## Work instructions
Only the lines below between the ones containing "GetAlbumOk returns a" and "### SetAlbum", inclusive, are to be reproduced, each exactly as it stands.

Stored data
------------------------------------

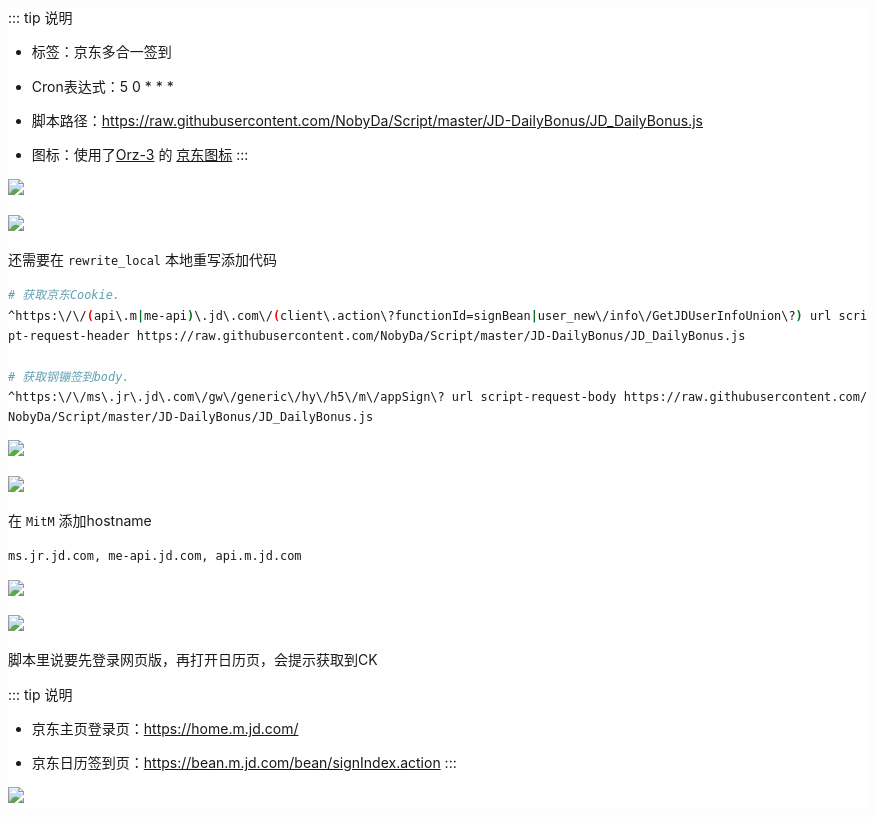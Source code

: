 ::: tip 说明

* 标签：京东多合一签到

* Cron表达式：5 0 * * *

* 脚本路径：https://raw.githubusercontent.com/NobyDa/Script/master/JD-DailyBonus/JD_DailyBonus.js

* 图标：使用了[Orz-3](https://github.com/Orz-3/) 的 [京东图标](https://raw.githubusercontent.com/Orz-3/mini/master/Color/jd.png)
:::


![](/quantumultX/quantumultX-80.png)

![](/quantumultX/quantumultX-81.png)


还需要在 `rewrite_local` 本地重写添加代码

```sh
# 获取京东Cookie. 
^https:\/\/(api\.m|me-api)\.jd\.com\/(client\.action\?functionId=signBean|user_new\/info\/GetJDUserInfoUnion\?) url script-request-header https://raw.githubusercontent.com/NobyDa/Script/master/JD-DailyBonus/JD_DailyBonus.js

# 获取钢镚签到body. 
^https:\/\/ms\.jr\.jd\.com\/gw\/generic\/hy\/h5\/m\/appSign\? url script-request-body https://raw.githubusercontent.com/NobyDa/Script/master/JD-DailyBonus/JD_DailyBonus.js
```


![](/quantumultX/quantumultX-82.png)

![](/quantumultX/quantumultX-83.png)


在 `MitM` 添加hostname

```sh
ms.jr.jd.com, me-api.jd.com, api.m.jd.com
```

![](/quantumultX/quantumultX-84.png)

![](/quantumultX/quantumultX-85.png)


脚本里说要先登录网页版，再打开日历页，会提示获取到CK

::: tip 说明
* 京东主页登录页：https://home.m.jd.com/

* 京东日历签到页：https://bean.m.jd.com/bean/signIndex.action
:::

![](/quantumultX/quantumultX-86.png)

------------------------------------

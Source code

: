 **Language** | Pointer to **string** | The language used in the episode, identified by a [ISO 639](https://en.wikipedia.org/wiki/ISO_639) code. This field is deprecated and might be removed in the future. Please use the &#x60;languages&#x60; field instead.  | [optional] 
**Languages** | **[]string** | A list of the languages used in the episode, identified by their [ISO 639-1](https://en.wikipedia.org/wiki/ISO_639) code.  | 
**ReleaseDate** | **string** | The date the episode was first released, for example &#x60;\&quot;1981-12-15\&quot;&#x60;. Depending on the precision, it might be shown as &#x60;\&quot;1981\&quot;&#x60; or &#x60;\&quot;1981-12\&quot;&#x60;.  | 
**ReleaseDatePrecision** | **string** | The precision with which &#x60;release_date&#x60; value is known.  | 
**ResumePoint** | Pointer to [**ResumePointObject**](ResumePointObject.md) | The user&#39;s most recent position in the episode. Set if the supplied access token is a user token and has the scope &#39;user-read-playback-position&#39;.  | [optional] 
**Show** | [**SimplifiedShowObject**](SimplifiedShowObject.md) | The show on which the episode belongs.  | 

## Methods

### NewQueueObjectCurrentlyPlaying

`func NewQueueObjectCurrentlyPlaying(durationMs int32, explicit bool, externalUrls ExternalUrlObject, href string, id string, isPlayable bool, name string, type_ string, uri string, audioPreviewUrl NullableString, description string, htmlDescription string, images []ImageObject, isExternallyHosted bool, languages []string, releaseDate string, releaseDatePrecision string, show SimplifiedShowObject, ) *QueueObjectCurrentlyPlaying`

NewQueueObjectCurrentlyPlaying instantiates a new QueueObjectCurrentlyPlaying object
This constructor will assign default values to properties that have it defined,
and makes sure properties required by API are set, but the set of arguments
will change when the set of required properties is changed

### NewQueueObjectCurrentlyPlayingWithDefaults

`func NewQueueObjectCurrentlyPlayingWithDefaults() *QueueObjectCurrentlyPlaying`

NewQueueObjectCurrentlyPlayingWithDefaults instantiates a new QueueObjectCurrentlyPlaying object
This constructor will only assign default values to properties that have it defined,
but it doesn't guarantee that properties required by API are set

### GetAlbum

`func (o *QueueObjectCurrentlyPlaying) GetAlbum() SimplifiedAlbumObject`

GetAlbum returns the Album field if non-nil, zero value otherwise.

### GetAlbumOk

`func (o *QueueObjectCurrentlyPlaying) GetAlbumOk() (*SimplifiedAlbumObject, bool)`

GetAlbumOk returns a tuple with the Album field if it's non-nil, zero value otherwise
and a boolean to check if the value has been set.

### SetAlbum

------------------------------------

## Exercise output
GetAlbumOk returns a tuple with the Album field if it's non-nil, zero value otherwise
and a boolean to check if the value has been set.

### SetAlbum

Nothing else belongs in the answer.